Despite the fact that the minimal increase in property prices in Spain was recorded in the first three months of 2016, the reality is that the price of objects in the second-hand market had reduced during the 25 of last 26 quarters. But it seems that we can now say that real estate prices finally “have landed".
Only large cities have avoided this trend of decline in property prices in Spain. After reaching their lows, cities such as Barcelona, Madrid and Valencia have registered an increase by 19.5%, 6.4% and 6.1%, respectively.
Fernando Encinar, the head of research department of the website Idealista, noted that "although the rate of increase has slowed in major markets, the upward trend persists and we can still talk about the recovery of the real estate market at two speeds: prices continue to fall in the domestic inside markets of the country without finding a high demand, but a clear trend to increase real estate prices is to observe in places like Barcelona, Malaga or Madrid."
In fact, only four regions of the country recorded during the second quarter of 2016 an increase in housing prices in Spain. By provinces, the number of those in which prices have risen, has been only 6 of the total of 50, while in the 16 provincial capitals real estate prices dropped.
In addition, Fernando Encinar confirms that "in the coming months the Spanish property market will be affected not only by the political situation in the country, by the measures taken in the construction of residential homes, but also by all measures that affect the mortgage lending, as well as creating new jobs," and also notes that "a moderate increase in real estate prices in major cities will not stop the buying and selling transactions, when the employment situation and the issuance of mortgage loans will continue their improvements."
In fact, among the autonomous regions of Spain, four recorded increases in property prices this spring: the largest increase occurred on the Balearic Islands, where landlords require 0.7% more than three months ago, followed by Andalusia, where prices rose by 0.2%, Madrid (0.1%) and the Canary Islands (0.1%).

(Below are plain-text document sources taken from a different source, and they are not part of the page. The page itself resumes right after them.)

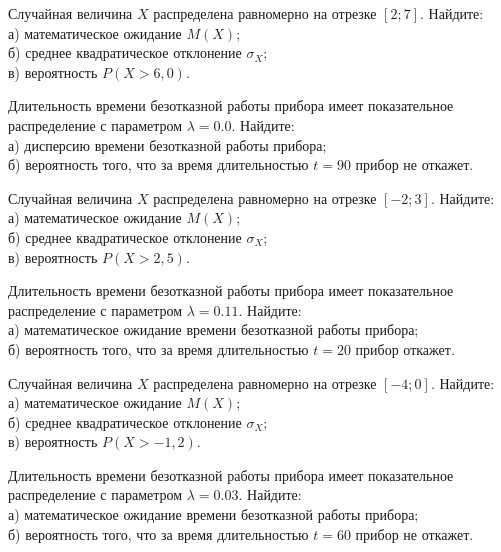 \vfill

\newpage\setcounter{zad}{0}

\z Случайная величина $X$ распределена равномерно на отрезке $[2; 7]$. Найдите: \\ \quad а) математическое ожидание $M(X)$; \\ \quad б) среднее квадратическое отклонение $\sigma_X$; \\ \quad в) вероятность $P(X>6{,}0)$.


\vfill

\z Длительность времени безотказной работы прибора имеет показательное распределение с параметром $\lambda = 0.0$. Найдите: \\ \quad а) дисперсию времени безотказной работы прибора; \\ \quad б) вероятность того, что за время длительностью $t = 90$ прибор не откажет.
 

\vfill

\newpage\setcounter{zad}{0}

\z Случайная величина $X$ распределена равномерно на отрезке $[-2; 3]$. Найдите: \\ \quad а) математическое ожидание $M(X)$; \\ \quad б) среднее квадратическое отклонение $\sigma_X$; \\ \quad в) вероятность $P(X>2{,}5)$.


\vfill

\z Длительность времени безотказной работы прибора имеет показательное распределение с параметром $\lambda = 0.11$. Найдите: \\ \quad а) математическое ожидание времени безотказной работы прибора; \\ \quad б) вероятность того, что за время длительностью $t = 20$ прибор откажет.
 

\vfill

\newpage\setcounter{zad}{0}

\z Случайная величина $X$ распределена равномерно на отрезке $[-4; 0]$. Найдите: \\ \quad а) математическое ожидание $M(X)$; \\ \quad б) среднее квадратическое отклонение $\sigma_X$; \\ \quad в) вероятность $P(X>-1{,}2)$.


\vfill

\z Длительность времени безотказной работы прибора имеет показательное распределение с параметром $\lambda = 0.03$. Найдите: \\ \quad а) математическое ожидание времени безотказной работы прибора; \\ \quad б) вероятность того, что за время длительностью $t = 60$ прибор не откажет.
 

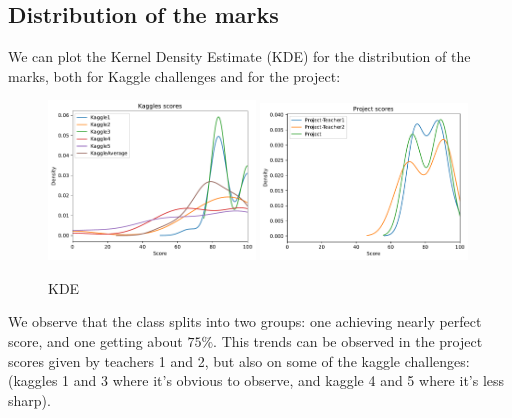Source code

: \documentclass[a4paper]{article}
\begin{document}
	\subsection{Distribution of the marks}
	We can plot the Kernel Density Estimate (KDE) for the distribution of the marks, both for Kaggle challenges and for the project:
	\begin{figure}[H]
		\centering
		\includegraphics[width=0.49\textwidth]{figures/kaggles_densities.pdf}
		\includegraphics[width=0.49\textwidth]{figures/project_densities.pdf}
		\caption{KDE}
		\label{fig:KDE}
	\end{figure}
	We observe that the class splits into two groups: one achieving nearly perfect score, and one getting about $75\%$.
	This trends can be observed in the project scores given by teachers 1 and 2, but also on some of the kaggle challenges: (kaggles 1 and 3 where it's obvious to observe, and kaggle 4 and 5 where it's less sharp).
	
\end{document}

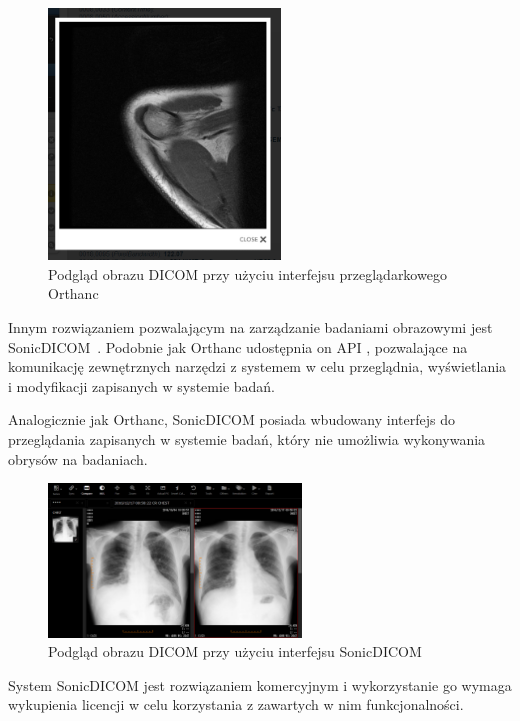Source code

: \documentclass[a4paper,11pt,twoside,openright]{report}
\theoremstyle{definition}
\begin{document}
\begin{figure}[tbh!]
	\center
	\includegraphics[width=0.55\textwidth]{Orthanc-preview}
	\caption{Podgląd obrazu DICOM przy użyciu interfejsu przeglądarkowego Orthanc}
    	\label{fig:Orthanc-preview}
\end{figure}

Innym rozwiązaniem pozwalającym na zarządzanie badaniami obrazowymi jest SonicDICOM~\cite{SonicDICOM}.
Podobnie jak Orthanc udostępnia on API \cite{SonicDICOM API}, pozwalające na komunikację zewnętrznych narzędzi
z systemem w celu przeglądnia, wyświetlania i modyfikacji zapisanych w systemie badań.

Analogicznie jak Orthanc, SonicDICOM posiada wbudowany interfejs do przeglądania
zapisanych w systemie badań, który nie umożliwia wykonywania obrysów na badaniach.

\begin{figure}[tb!]
	\center
	\includegraphics[width=0.6\textwidth]{SoniCDICOMViewer}
	\caption{Podgląd obrazu DICOM przy użyciu interfejsu SonicDICOM \cite{SonicDICOM API}}
    	\label{fig:SonicDICOM}
\end{figure}

System SonicDICOM jest rozwiązaniem komercyjnym i wykorzystanie go wymaga wykupienia
licencji w celu korzystania z zawartych w nim funkcjonalności.
\end{document}
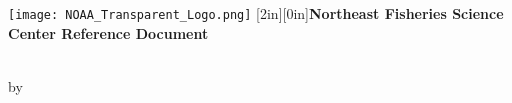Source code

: \begin{titlingpage}
\crdfontfamily
\texttt{[image: NOAA\_Transparent\_Logo.png]}
\raisebox{1.5in}[2in][0in]{\large \textbf{Northeast Fisheries Science Center Reference Document \crdnumber}}
\vspace*{\fill}
\begin{center}
\Large
{\LARGE \textbf{\crdtitle}}\\
\vspace*{11ex}
by \crdauthors\\[3ex]
\vspace*{\fill}
\crddate
\end{center}
\end{titlingpage}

All other autonomous regions have seen a decline in real estate prices, led by Castilla-La Mancha (-4.8%) which is followed by Aragon (-2.5%), Murcia (-1.8%) and Extremadura (-1.7%).
Meanwhile, Euskadi (2,526 euros / m2) remains the most expensive Spanish autonomy regarding the purchase of a residential property, followed by the Community of Madrid (2,349 euros / m2), the Balearic Islands (1,899 euros / m2) and Catalonia (1,800 euros / m2). Castilla La Mancha (900 euros / m2) is on the opposite side of the classification, as well as Extremadura (931 euros / m2) and Murcia (1,016 euros / m2).
With regard to the capitals of the provinces of Spain, the largest increase was recorded in the capital of Lleida (2.6%), followed by Toledo (2.2%) and Pontevedra (1.7%). By contrast, Palencia and Albacete are the capitals of the provinces which were most affected by the fall in property prices in Spain, with declines by 3.6% and 3.5%, respectively. They are followed by Huesca (-3.1%), Alicante (-2.9%) and Huelva (-2.7%).